§ **WORK TO BE COMPLETED**
Which lines of the records contain the word "decomposition"? Show each of them.
LISTED ENTRIES section start
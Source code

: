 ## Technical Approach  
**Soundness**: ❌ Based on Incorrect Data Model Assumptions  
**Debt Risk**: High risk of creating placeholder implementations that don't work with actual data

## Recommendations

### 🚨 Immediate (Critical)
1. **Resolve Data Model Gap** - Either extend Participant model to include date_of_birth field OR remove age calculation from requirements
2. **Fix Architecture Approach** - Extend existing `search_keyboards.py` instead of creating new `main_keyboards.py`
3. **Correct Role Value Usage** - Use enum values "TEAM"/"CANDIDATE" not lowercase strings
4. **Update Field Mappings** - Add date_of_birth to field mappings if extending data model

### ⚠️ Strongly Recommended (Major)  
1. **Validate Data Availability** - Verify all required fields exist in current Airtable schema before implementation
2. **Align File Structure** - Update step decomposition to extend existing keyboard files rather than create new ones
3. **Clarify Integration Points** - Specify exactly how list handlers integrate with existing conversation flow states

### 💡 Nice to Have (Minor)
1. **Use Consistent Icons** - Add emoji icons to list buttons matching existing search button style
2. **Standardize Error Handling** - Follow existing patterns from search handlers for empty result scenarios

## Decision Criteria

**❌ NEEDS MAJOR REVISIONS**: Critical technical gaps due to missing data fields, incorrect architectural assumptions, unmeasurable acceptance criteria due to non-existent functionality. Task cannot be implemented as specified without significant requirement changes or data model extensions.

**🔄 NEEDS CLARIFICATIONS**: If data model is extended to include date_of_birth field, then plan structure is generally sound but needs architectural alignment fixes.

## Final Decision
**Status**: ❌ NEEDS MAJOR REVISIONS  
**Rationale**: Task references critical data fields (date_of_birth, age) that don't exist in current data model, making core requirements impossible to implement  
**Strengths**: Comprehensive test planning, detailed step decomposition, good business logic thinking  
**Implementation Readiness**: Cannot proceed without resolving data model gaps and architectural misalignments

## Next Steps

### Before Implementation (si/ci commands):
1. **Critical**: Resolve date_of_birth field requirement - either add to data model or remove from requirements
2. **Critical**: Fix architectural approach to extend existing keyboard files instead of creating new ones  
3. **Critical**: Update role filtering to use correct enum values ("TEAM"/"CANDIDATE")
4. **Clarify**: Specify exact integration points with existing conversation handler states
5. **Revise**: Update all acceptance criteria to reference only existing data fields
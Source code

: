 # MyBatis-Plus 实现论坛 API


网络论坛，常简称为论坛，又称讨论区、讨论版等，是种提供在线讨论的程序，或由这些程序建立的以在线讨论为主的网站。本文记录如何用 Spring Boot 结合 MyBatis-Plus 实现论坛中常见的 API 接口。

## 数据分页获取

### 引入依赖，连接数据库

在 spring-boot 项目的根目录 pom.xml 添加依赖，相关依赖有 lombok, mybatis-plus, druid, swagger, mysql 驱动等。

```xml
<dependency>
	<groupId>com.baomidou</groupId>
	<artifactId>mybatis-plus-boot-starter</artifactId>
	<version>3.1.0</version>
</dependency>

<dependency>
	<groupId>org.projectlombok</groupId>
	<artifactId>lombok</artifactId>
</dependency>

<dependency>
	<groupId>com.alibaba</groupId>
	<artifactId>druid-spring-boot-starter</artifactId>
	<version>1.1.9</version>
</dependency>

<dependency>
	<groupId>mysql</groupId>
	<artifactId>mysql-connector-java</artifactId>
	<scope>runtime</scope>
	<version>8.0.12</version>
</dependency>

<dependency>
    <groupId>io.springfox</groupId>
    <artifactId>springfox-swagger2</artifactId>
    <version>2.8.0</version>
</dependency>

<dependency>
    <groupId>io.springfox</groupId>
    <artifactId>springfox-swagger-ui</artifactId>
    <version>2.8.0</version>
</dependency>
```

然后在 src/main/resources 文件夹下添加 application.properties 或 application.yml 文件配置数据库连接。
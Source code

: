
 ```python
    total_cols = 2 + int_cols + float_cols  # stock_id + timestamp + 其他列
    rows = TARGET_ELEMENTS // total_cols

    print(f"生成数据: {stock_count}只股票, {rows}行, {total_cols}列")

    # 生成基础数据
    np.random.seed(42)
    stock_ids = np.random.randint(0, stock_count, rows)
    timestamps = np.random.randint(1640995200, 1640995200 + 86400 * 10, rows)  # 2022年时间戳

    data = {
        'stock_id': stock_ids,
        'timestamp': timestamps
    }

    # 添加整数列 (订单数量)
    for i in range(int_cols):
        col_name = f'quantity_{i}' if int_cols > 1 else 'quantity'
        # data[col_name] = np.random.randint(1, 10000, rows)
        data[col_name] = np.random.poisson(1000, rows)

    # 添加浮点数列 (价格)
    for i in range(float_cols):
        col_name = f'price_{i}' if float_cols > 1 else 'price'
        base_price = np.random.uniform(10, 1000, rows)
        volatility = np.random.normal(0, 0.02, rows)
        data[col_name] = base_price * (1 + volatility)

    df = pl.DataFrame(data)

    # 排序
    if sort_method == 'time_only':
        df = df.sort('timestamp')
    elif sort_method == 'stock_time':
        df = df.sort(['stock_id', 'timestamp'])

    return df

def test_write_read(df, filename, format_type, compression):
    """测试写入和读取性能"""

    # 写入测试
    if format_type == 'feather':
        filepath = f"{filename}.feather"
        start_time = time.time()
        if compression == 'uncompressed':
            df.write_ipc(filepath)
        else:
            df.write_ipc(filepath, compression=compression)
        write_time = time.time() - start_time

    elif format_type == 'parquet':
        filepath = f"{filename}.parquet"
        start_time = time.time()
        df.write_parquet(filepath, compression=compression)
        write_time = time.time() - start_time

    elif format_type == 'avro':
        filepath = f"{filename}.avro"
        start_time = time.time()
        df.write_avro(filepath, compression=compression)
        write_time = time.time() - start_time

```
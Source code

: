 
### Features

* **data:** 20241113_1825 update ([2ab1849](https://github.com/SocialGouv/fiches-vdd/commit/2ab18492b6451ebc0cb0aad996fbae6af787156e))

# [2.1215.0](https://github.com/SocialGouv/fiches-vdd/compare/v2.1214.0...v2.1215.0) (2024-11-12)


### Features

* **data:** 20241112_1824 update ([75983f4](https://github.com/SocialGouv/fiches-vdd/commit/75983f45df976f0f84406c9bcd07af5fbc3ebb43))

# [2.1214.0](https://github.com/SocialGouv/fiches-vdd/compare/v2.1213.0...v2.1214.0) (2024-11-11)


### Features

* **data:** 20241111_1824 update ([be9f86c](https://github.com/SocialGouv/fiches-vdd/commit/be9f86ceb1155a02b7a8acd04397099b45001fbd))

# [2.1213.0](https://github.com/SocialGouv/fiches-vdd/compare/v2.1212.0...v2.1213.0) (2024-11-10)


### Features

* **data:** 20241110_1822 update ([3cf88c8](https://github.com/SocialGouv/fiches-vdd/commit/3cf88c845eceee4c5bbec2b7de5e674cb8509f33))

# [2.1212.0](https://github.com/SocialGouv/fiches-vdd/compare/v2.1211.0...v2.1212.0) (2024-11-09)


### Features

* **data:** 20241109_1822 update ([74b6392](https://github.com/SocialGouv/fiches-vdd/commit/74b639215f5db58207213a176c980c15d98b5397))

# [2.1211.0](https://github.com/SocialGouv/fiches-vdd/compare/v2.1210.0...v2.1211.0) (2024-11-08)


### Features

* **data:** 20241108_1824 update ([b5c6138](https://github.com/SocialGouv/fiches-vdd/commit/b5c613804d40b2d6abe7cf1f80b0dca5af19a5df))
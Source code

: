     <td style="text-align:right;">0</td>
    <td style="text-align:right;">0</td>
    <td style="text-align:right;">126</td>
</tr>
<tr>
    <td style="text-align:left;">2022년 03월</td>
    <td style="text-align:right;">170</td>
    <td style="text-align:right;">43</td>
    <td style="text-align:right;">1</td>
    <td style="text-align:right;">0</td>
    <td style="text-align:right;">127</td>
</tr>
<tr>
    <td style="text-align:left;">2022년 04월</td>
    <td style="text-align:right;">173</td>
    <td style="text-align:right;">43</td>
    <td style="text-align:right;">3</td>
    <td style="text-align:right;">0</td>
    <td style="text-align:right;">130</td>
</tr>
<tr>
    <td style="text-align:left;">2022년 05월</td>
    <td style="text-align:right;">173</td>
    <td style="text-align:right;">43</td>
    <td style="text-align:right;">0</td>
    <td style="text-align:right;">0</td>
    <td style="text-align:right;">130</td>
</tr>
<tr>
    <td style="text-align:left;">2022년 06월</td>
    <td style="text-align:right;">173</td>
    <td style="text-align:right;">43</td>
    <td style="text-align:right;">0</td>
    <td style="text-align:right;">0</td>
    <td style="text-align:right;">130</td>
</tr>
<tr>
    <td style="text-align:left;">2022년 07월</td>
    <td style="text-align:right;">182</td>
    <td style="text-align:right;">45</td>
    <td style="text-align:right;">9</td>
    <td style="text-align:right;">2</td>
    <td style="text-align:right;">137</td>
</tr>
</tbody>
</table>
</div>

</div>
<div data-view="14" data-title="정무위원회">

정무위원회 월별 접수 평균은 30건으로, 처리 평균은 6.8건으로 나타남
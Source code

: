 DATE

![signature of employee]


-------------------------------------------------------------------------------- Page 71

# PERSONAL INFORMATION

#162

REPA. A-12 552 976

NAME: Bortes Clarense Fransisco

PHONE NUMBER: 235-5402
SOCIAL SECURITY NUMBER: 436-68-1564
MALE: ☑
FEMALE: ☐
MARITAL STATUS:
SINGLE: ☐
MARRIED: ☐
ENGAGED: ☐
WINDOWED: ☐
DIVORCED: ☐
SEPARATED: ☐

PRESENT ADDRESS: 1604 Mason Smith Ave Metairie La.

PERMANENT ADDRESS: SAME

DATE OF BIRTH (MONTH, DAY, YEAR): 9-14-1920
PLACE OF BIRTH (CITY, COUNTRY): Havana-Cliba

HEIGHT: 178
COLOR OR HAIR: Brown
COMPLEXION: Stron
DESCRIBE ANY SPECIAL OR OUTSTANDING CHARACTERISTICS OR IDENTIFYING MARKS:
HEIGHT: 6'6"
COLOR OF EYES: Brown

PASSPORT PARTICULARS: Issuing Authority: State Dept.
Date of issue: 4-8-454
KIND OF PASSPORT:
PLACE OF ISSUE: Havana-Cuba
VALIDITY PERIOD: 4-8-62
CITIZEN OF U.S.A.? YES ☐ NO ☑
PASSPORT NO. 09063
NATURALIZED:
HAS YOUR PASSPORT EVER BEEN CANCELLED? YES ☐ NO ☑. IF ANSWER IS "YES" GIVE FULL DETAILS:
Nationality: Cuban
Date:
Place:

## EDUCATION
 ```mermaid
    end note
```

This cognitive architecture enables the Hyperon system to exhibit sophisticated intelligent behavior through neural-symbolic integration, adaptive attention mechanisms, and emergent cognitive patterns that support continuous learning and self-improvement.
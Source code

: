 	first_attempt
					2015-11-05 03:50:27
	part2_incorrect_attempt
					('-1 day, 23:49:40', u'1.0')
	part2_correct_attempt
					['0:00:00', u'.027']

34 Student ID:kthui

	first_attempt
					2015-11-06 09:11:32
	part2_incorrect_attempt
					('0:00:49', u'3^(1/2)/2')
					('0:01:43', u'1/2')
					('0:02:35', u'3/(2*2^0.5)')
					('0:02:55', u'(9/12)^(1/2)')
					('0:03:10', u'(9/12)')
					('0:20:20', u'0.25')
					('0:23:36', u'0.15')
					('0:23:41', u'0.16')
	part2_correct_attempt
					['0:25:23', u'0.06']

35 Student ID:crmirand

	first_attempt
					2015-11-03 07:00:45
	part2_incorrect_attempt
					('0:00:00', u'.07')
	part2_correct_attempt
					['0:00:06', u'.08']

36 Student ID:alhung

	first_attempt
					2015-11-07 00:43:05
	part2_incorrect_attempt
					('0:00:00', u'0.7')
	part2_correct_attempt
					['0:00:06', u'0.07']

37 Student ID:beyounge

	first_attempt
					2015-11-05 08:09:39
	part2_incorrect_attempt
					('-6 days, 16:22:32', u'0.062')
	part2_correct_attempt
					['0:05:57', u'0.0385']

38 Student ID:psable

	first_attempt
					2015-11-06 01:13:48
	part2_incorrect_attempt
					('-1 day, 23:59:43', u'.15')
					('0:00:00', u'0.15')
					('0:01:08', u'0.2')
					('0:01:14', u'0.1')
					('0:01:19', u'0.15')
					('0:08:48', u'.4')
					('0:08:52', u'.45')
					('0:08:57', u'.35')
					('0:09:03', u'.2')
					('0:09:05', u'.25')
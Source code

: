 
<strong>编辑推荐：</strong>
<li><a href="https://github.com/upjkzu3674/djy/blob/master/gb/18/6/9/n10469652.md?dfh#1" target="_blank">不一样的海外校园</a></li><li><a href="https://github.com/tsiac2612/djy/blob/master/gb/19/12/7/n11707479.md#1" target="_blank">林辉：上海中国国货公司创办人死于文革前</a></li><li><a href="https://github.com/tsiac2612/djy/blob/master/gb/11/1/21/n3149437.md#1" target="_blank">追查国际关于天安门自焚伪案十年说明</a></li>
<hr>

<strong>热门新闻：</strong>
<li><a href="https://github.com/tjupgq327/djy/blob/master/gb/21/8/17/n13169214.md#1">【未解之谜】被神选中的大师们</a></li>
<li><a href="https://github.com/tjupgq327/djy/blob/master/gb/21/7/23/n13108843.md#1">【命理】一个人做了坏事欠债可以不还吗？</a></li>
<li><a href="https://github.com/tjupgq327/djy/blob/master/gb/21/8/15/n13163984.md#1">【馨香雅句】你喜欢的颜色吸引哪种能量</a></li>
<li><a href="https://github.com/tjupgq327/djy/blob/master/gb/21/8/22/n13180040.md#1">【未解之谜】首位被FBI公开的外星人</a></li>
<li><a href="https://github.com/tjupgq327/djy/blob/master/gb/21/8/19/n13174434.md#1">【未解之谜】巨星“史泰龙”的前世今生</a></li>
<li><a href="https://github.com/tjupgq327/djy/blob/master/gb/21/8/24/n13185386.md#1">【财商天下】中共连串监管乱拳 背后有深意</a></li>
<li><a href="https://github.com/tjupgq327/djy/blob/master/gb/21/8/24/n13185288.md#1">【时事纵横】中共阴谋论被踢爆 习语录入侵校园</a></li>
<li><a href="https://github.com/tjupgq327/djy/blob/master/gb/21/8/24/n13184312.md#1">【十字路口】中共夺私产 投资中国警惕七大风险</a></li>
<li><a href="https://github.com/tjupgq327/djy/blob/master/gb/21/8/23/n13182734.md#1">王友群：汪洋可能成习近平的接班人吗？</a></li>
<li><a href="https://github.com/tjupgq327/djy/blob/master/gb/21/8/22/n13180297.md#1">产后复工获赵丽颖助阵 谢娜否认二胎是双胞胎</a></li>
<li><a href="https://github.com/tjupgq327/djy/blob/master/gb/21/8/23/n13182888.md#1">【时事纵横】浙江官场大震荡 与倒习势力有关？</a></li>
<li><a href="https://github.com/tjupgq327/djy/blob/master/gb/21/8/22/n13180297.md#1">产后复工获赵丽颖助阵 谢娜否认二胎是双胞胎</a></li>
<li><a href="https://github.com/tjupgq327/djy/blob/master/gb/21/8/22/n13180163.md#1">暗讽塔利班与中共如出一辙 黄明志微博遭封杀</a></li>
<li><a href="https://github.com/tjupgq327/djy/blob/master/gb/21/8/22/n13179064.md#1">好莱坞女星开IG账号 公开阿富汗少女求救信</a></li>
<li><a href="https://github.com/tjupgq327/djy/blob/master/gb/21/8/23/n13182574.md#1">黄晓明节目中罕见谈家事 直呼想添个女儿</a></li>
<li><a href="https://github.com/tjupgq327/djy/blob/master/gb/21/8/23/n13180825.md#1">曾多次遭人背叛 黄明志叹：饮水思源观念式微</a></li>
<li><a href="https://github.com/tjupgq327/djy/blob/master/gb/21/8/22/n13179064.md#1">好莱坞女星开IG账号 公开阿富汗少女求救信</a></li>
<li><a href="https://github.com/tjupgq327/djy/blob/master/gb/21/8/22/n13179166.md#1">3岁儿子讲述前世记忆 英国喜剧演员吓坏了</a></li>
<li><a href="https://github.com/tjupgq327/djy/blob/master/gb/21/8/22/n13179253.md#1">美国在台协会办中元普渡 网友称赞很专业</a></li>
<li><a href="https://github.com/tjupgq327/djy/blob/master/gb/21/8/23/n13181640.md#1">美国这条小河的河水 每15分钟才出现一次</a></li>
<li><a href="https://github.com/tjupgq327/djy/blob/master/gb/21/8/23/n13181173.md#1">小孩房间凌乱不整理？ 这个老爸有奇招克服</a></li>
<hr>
LISTED ENTRIES section end
§ **ANSWER SECTION**
2. **Align File Structure** - Update step decomposition to extend existing keyboard files rather than create new ones
**Strengths**: Comprehensive test planning, detailed step decomposition, good business logic thinking  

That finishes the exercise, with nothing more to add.